DATA UNDER STUDY>
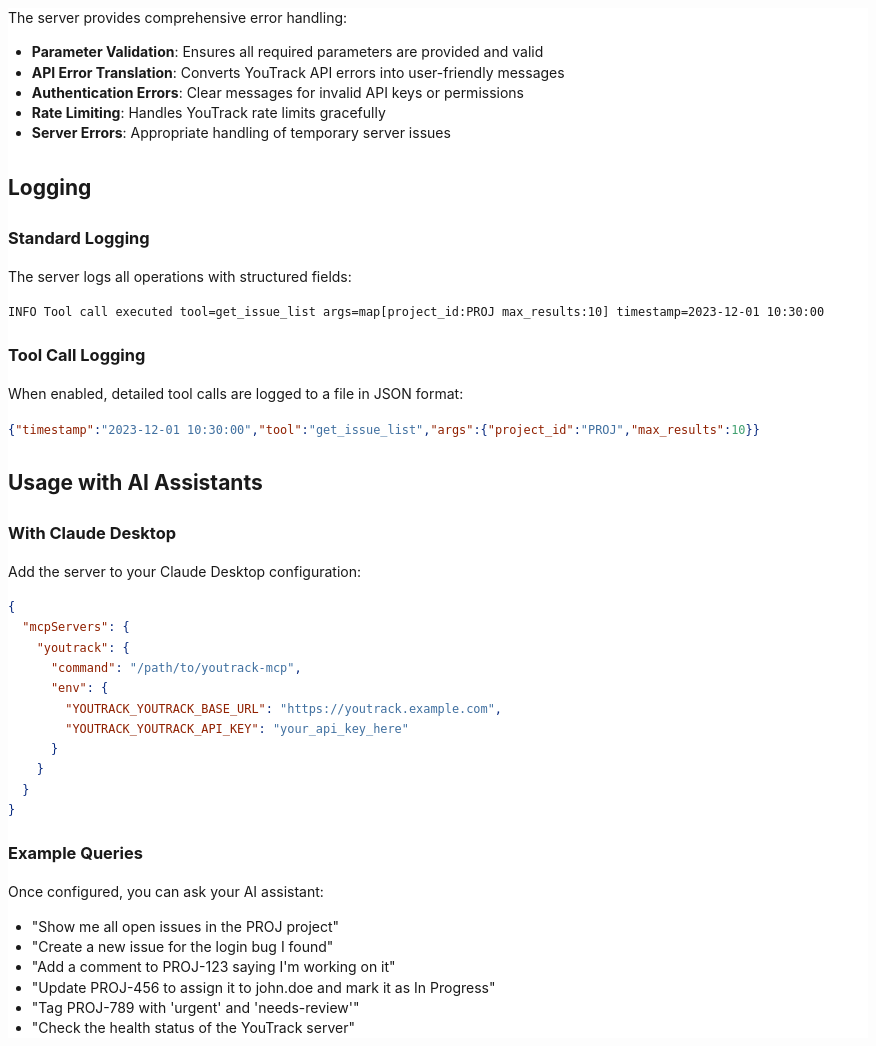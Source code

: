The server provides comprehensive error handling:

- **Parameter Validation**: Ensures all required parameters are provided and valid
- **API Error Translation**: Converts YouTrack API errors into user-friendly messages
- **Authentication Errors**: Clear messages for invalid API keys or permissions
- **Rate Limiting**: Handles YouTrack rate limits gracefully
- **Server Errors**: Appropriate handling of temporary server issues

## Logging

### Standard Logging

The server logs all operations with structured fields:

```
INFO Tool call executed tool=get_issue_list args=map[project_id:PROJ max_results:10] timestamp=2023-12-01 10:30:00
```

### Tool Call Logging

When enabled, detailed tool calls are logged to a file in JSON format:

```json
{"timestamp":"2023-12-01 10:30:00","tool":"get_issue_list","args":{"project_id":"PROJ","max_results":10}}
```

## Usage with AI Assistants

### With Claude Desktop

Add the server to your Claude Desktop configuration:

```json
{
  "mcpServers": {
    "youtrack": {
      "command": "/path/to/youtrack-mcp",
      "env": {
        "YOUTRACK_YOUTRACK_BASE_URL": "https://youtrack.example.com",
        "YOUTRACK_YOUTRACK_API_KEY": "your_api_key_here"
      }
    }
  }
}
```

### Example Queries

Once configured, you can ask your AI assistant:

- "Show me all open issues in the PROJ project"
- "Create a new issue for the login bug I found"
- "Add a comment to PROJ-123 saying I'm working on it"
- "Update PROJ-456 to assign it to john.doe and mark it as In Progress"
- "Tag PROJ-789 with 'urgent' and 'needs-review'"
- "Check the health status of the YouTrack server"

PROBLEM TO WORK ON> Find "Desktop" in the preceding records. Copy each line that holds it.

ANSWER BELOW>
### With Claude Desktop
Add the server to your Claude Desktop configuration:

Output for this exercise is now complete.